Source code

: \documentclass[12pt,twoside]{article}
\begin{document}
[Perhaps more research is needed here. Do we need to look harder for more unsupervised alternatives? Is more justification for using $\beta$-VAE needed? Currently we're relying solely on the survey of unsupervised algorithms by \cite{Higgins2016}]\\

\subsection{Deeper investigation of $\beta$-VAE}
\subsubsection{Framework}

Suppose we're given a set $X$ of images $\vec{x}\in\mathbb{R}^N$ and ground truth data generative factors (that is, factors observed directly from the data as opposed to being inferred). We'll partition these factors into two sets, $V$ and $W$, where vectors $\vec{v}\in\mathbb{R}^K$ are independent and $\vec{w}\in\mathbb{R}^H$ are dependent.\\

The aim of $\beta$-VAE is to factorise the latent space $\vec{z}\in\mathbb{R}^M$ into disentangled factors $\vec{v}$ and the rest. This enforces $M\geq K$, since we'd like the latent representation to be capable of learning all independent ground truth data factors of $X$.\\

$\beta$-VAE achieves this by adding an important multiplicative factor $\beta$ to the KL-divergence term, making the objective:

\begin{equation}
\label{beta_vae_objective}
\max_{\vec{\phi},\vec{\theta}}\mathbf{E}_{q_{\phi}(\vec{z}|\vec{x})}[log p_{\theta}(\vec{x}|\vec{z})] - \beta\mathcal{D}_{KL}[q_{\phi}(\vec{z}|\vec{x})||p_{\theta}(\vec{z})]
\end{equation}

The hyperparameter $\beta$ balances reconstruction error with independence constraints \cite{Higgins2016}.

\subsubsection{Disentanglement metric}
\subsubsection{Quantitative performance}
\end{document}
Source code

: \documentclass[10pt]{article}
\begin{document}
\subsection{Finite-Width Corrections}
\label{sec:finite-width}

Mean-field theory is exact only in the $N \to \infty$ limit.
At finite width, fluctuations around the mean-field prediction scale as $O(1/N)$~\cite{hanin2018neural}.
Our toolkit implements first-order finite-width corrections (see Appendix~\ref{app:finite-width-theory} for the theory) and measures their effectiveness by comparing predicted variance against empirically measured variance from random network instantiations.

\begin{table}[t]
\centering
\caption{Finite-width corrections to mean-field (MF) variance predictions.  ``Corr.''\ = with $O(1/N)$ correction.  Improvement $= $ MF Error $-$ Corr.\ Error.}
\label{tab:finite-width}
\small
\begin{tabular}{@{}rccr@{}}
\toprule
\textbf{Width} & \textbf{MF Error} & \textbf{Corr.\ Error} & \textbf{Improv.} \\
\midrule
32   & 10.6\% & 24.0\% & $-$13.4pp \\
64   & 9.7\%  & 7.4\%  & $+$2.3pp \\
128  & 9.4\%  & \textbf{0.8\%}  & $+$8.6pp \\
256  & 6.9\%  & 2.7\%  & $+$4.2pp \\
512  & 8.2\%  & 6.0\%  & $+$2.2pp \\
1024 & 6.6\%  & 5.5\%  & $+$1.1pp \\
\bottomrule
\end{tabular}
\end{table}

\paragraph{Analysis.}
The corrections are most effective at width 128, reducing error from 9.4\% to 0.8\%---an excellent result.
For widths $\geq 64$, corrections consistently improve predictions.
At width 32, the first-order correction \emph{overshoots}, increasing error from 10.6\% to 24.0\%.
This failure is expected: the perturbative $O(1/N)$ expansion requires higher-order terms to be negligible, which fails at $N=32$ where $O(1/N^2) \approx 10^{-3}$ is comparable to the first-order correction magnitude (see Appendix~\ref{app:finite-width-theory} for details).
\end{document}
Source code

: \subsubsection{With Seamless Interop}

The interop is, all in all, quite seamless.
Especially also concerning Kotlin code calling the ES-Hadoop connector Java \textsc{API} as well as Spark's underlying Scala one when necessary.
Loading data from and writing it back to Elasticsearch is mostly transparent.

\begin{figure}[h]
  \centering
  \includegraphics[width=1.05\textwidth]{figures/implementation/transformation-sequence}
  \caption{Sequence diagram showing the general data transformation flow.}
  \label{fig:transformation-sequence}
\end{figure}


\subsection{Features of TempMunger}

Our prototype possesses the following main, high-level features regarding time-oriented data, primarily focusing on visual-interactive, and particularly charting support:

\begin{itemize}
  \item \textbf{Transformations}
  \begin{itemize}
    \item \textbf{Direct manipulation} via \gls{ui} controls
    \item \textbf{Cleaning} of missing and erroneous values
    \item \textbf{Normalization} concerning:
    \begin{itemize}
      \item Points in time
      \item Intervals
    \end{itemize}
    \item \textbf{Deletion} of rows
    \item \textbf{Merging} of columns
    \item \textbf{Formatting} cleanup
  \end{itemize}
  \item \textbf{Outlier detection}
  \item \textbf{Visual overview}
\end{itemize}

PROBLEM> The line containing "The interop is, all in all, quite seamless." and all lines after it, through the end of the entries above, are to be returned exactly and alone.

RESULT OF THIS TASK>
The interop is, all in all, quite seamless.
Especially also concerning Kotlin code calling the ES-Hadoop connector Java \textsc{API} as well as Spark's underlying Scala one when necessary.
Loading data from and writing it back to Elasticsearch is mostly transparent.

\begin{figure}[h]
  \centering
  \includegraphics[width=1.05\textwidth]{figures/implementation/transformation-sequence}
  \caption{Sequence diagram showing the general data transformation flow.}
  \label{fig:transformation-sequence}
\end{figure}


\subsection{Features of TempMunger}

Our prototype possesses the following main, high-level features regarding time-oriented data, primarily focusing on visual-interactive, and particularly charting support:

\begin{itemize}
  \item \textbf{Transformations}
  \begin{itemize}
    \item \textbf{Direct manipulation} via \gls{ui} controls
    \item \textbf{Cleaning} of missing and erroneous values
    \item \textbf{Normalization} concerning:
    \begin{itemize}
      \item Points in time
      \item Intervals
    \end{itemize}
    \item \textbf{Deletion} of rows
    \item \textbf{Merging} of columns
    \item \textbf{Formatting} cleanup
  \end{itemize}
  \item \textbf{Outlier detection}
  \item \textbf{Visual overview}
\end{itemize}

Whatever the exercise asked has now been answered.